The uniform sales act states certain definite rules for determining the intention of the parties as to the vesting of title. These rules are controlling unless a different intention is indicated somewhere in the contract and the attendant circumstances. Our examination of the contract fails to disclose a different intention. We are therefore of the opinion that the circuit judge was right in his conclusion that the title to the logs in question was not to vest in the plaintiff until they were delivered in its booms at the mouth of the river. As they were attached by the defendant while they were decked on skids on the bank of the river, it follows that the plaintiff did not have the title and right to possession at the time the suit was instituted. *690
It is further urged that the court erred in rendering the judgment which was entered for the defendant.

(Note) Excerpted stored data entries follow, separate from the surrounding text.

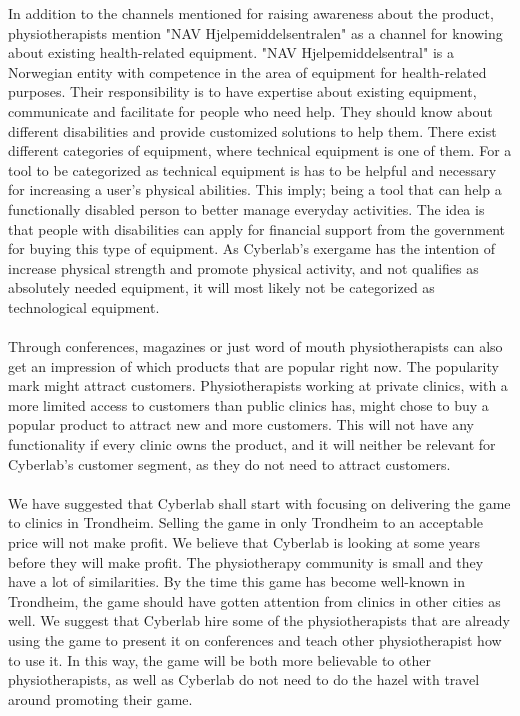 In addition to the channels mentioned for raising awareness about the product, physiotherapists mention "NAV Hjelpemiddelsentralen" as a channel for knowing about existing health-related equipment. "NAV Hjelpemiddelsentral" is a Norwegian entity with competence in the area of equipment for health-related purposes. Their responsibility is to have expertise about existing equipment, communicate and facilitate for people who need help. They should know about different disabilities and provide customized solutions to help them. There exist different categories of equipment, where technical equipment is one of them. For a tool to be categorized as technical equipment is has to be helpful and necessary for increasing a user’s physical abilities. This imply; being a tool that can help a functionally disabled person to better manage everyday activities. The idea is that people with disabilities can apply for financial support from the government for buying this type of equipment. As Cyberlab’s exergame has the intention of increase physical strength and promote physical activity, and not qualifies as absolutely needed equipment, it will most likely not be categorized as technological equipment. \cite{navhjelpemiddel} \cite{navhjelpemiddelsentralen}  \\ \\ 
Through conferences, magazines or just word of mouth physiotherapists can also get an impression of which products that are popular right now. The popularity mark might attract customers. Physiotherapists working at private clinics, with a more limited access to customers than public clinics has, might chose to buy a popular product to attract new and more customers. This will not have any functionality if every clinic owns the product, and it will neither be relevant for Cyberlab’s customer segment, as they do not need to attract customers. \\ \\ 
We have suggested that Cyberlab shall start with focusing on delivering the game to clinics in Trondheim. Selling the game in only Trondheim to an acceptable price will not make profit. We believe that Cyberlab is looking at some years before they will make profit. The physiotherapy community is small and they have a lot of similarities. By the time this game has become well-known in Trondheim, the game should have gotten attention from clinics in other cities as well. We suggest that Cyberlab hire some of the physiotherapists that are already using the game to present it on conferences and teach other physiotherapist how to use it. In this way, the game will be both more believable to other physiotherapists, as well as Cyberlab do not need to do the hazel with travel around promoting their game. \\ \\
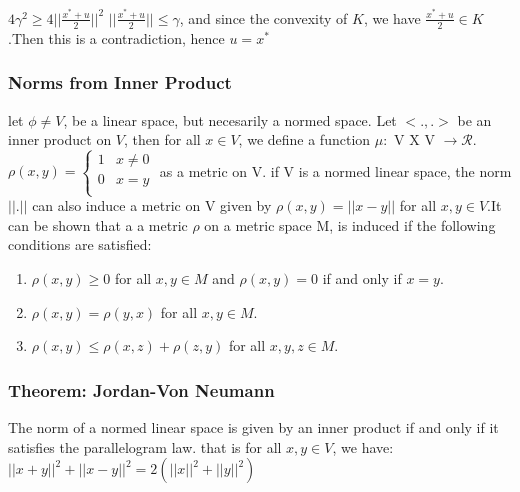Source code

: \documentclass[12pt]{article}
\begin{document}
$4\gamma^2 \ge 4||\frac{x^* + u}{2}||^2$
$||\frac{x^* + u}{2}|| \le \gamma$, and since the convexity of $K$, we have $\frac{x^* + u}{2} \in K$.Then this is a contradiction, hence $u = x^*$

\subsubsection*{Norms from Inner Product}
let $\phi \ne V$, be a linear space, but necesarily a normed space. Let $<.,.>$ be an inner product on $V$, then for all $x \in V$, we define a function $\mu: \text{ V } \text{X} \text{ V } \to \mathcal{R}$. \\
\begin{math}
    \rho(x,y) = 
\begin{cases} 
    1 & x\ne 0 \\
    0 & x=y \\
  
 \end{cases}
\end{math}
 as a metric on V. if V is a normed linear space, the norm $||.||$ can also induce a metric on V given by $\rho(x,y) = ||x-y||$ for all $x,y \in V$.It can be shown that a a metric $\rho$ on a metric space M, is induced if the following conditions are satisfied:

    \begin{enumerate}
        \item $\rho(x,y) \ge 0$ for all $x,y \in M$ and $\rho(x,y) = 0$ if and only if $x = y$.
        \item $\rho(x,y) = \rho(y,x)$ for all $x,y \in M$.
        \item $\rho(x,y) \le \rho(x,z) + \rho(z,y)$ for all $x,y,z \in M$.
    \end{enumerate}

\subsubsection*{Theorem: Jordan-Von Neumann}
The norm of a normed linear space is given by an inner product if and only if it satisfies the parallelogram law. that is for all $x,y \in V$, we have:
$||x+y||^2 + ||x-y||^2 = 2(||x||^2 + ||y||^2)$
\end{document}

The court found as a conclusion of law that:
"The defendant has a special property or lien upon the replevined property, by virtue of the levy of attachment and subsequent judgment, in the sum of $4,710.28, with interest at 5 per cent. per annum from April 18, 1922, and having waived return of the goods, is entitled to a judgment for the amount of such lien."

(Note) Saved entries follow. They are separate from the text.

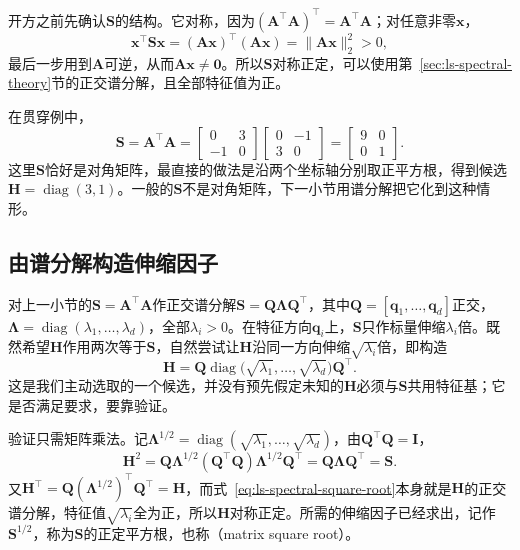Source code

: 开方之前先确认$\bm S$的结构。它对称，因为$(\bm A^\top\bm A)^\top=\bm A^\top\bm A$；对任意非零$\bm x$，
\[
 \bm x^\top\bm S\bm x=(\bm A\bm x)^\top(\bm A\bm x)=\lVert\bm A\bm x\rVert_2^2>0,
\]
最后一步用到$\bm A$可逆，从而$\bm A\bm x\neq\bm0$。所以$\bm S$对称正定，可以使用第~\ref{sec:ls-spectral-theory}节的正交谱分解，且全部特征值为正。

在贯穿例中，
\[
 \bm S=\bm A^\top\bm A
 =\begin{bmatrix}0&3\\-1&0\end{bmatrix}
 \begin{bmatrix}0&-1\\3&0\end{bmatrix}
 =\begin{bmatrix}9&0\\0&1\end{bmatrix}.
\]
这里$\bm S$恰好是对角矩阵，最直接的做法是沿两个坐标轴分别取正平方根，得到候选$\bm H=\operatorname{diag}(3,1)$。一般的$\bm S$不是对角矩阵，下一小节用谱分解把它化到这种情形。

\subsection{由谱分解构造伸缩因子}
\label{sec:ls-matrix-square-root}

对上一小节的$\bm S=\bm A^\top\bm A$作正交谱分解$\bm S=\bm Q\bm\Lambda\bm Q^\top$，其中$\bm Q=[\bm q_1,\ldots,\bm q_d]$正交，$\bm\Lambda=\operatorname{diag}(\lambda_1,\ldots,\lambda_d)$，全部$\lambda_i>0$。在特征方向$\bm q_i$上，$\bm S$只作标量伸缩$\lambda_i$倍。既然希望$\bm H$作用两次等于$\bm S$，自然尝试让$\bm H$沿同一方向伸缩$\sqrt{\lambda_i}$倍，即构造
\begin{equation}
 \bm H=\bm Q\operatorname{diag}\bigl(\sqrt{\lambda_1},\ldots,\sqrt{\lambda_d}\bigr)\bm Q^\top .
 \label{eq:ls-spectral-square-root}
\end{equation}
这是我们主动选取的一个候选，并没有预先假定未知的$\bm H$必须与$\bm S$共用特征基；它是否满足要求，要靠验证。

验证只需矩阵乘法。记$\bm\Lambda^{1/2}=\operatorname{diag}(\sqrt{\lambda_1},\ldots,\sqrt{\lambda_d})$，由$\bm Q^\top\bm Q=\bm I$，
\[
 \bm H^2
 =\bm Q\bm\Lambda^{1/2}(\bm Q^\top\bm Q)\bm\Lambda^{1/2}\bm Q^\top
 =\bm Q\bm\Lambda\bm Q^\top
 =\bm S .
\]
又$\bm H^\top=\bm Q(\bm\Lambda^{1/2})^\top\bm Q^\top=\bm H$，而式~\eqref{eq:ls-spectral-square-root}本身就是$\bm H$的正交谱分解，特征值$\sqrt{\lambda_i}$全为正，所以$\bm H$对称正定。所需的伸缩因子已经求出，记作$\bm S^{1/2}$，称为$\bm S$的正定平方根，也称（matrix square root）。

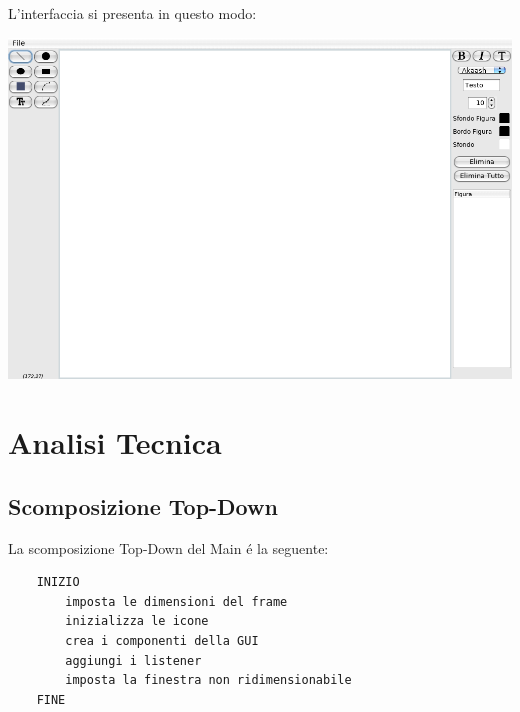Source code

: \documentclass[a4paper,12pt]{article}
\begin{document}
L'interfaccia si presenta in questo modo:\\
\begin{center}
\includegraphics[scale=0.3]{Immagini/GUI.png}
\end{center}

\section{Analisi Tecnica}

\subsection{Scomposizione Top-Down} \label{TopDown}
La scomposizione Top-Down del Main é la seguente:
\begin{lstlisting}
	INIZIO
		imposta le dimensioni del frame
		inizializza le icone
		crea i componenti della GUI
		aggiungi i listener
		imposta la finestra non ridimensionabile
	FINE
\end{lstlisting}
\end{document}
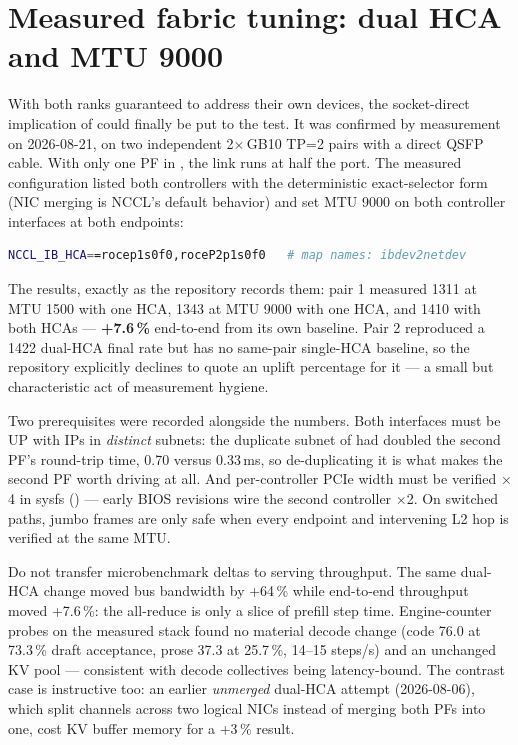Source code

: \section{Measured fabric tuning: dual HCA and MTU 9000}
\label{sec:fabric-measured}

With both ranks guaranteed to address their own devices, the socket-direct
implication of  could finally be put to the test.
It was confirmed by measurement on 2026-08-21, on two independent
2$\times$\,GB10 TP=2 pairs with a direct QSFP cable. With only one PF in , the link
runs at half the port. The measured configuration listed both controllers
with the deterministic exact-selector form (NIC merging is NCCL's default
behavior) and set MTU 9000 on both controller interfaces at both endpoints:

\begin{lstlisting}[language=bash]
NCCL_IB_HCA==rocep1s0f0,roceP2p1s0f0   # map names: ibdev2netdev
\end{lstlisting}

The results, exactly as the repository records them: pair 1 measured 1311 \tokspersec{}
at MTU 1500 with one HCA, 1343 \tokspersec{} at MTU 9000 with one HCA, and 1410
\tokspersec{} with both HCAs --- \textbf{+7.6\,\%} end-to-end from its own
baseline. Pair 2 reproduced a 1422 \tokspersec{} dual-HCA final rate but has no
same-pair single-HCA baseline, so the repository explicitly declines to quote an
uplift percentage for it --- a small but characteristic act of measurement
hygiene.

Two prerequisites were recorded alongside the numbers. Both interfaces must
be UP with IPs in \emph{distinct} subnets: the duplicate subnet of
 had doubled the second PF's round-trip time,
0.70 versus 0.33\,ms, so de-duplicating it is what makes the second PF
worth driving at all. And per-controller PCIe width must be verified
$\times$4 in sysfs () --- early BIOS revisions wire
the second controller $\times$2. On switched paths, jumbo frames are only safe when
every endpoint and intervening L2 hop is verified at the same MTU.

\begin{hbnote}
Do not transfer microbenchmark deltas to serving throughput. The same
dual-HCA change moved  bus bandwidth by +64\,\% while
end-to-end throughput moved +7.6\,\%: the all-reduce is only a slice of
prefill step time. Engine-counter probes on the measured stack found no
material decode change (code 76.0 \tokspersec{} at 73.3\,\% draft acceptance,
prose 37.3 at 25.7\,\%, 14--15 steps/s) and an unchanged KV pool ---
consistent with decode collectives being latency-bound. The contrast case
is instructive too: an earlier \emph{unmerged} dual-HCA attempt
(2026-08-06), which split channels across two logical NICs instead of
merging both PFs into one, cost KV buffer memory for a +3\,\% result.
\end{hbnote}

The plaintiff's objection to the judgment entered is that there was no evidence to support the finding as to the amount of the lien and no finding as to the value of the property, and that, therefore, there was no basis upon which a personal judgment could be entered against the plaintiff.
The finding as to defendant's lien is supported by the stipulated facts, and the judgment entered therefor is authorized by section 13104, 3 Comp. Laws 1915. We do not agree with counsel for the plaintiff that the only judgment which the court could enter was for a return of the goods or for their value. The plaintiff was found to have no title to the property or right to possession. It was not necessary for the court to determine the interests of others, who are not parties to the suit. The plaintiff is affected only by the amount of defendant's damages. As to the value of the property, it is sufficient if it appears from the evidence that it was worth the amount of the defendant's lien. The plaintiff says that there was no evidence of value. In his findings of the facts, the circuit judge found that, "the stipulation of facts, agreed upon by counsel and filed, including all exhibits attached thereto, and the files and records of the cause, are found in the facts." The appraisal of the property was put in evidence by the stipulation. The court found the value to be as stated in the appraisal but did not state the amount. Counsel did not propose *691 an amendment to secure a more definite finding. The value was not contested. It was in substance stipulated that for the purposes of this suit the value was as stated in the appraisal. It is pointed out that the appraisal shows a value of $16,000, and counsel for the plaintiff do not claim that it was any less in amount. The court might have more specifically stated the value, but he made as a part of his findings the appraisal in which it was specifically stated. It thus appears that he had before him evidence upon which to base a judgment for the entire amount of the defendant's lien.
We find no error in the record. The judgment is affirmed, with costs to the defendant.
CLARK, C.J., and BIRD, SHARPE, MOORE, STEERE, FELLOWS, and WIEST, JJ., concurred.